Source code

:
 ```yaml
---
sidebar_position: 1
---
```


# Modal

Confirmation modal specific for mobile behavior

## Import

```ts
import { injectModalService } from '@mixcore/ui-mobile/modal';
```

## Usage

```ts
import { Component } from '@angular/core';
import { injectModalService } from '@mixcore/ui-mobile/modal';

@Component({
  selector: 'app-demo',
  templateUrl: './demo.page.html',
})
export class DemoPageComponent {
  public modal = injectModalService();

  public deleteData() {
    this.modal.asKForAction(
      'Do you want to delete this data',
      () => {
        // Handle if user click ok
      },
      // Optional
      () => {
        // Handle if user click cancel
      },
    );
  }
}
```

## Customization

##########

The task:
Which lines contain "this"? Copy each of them from the listing.

Result:
    this.modal.asKForAction(
      'Do you want to delete this data',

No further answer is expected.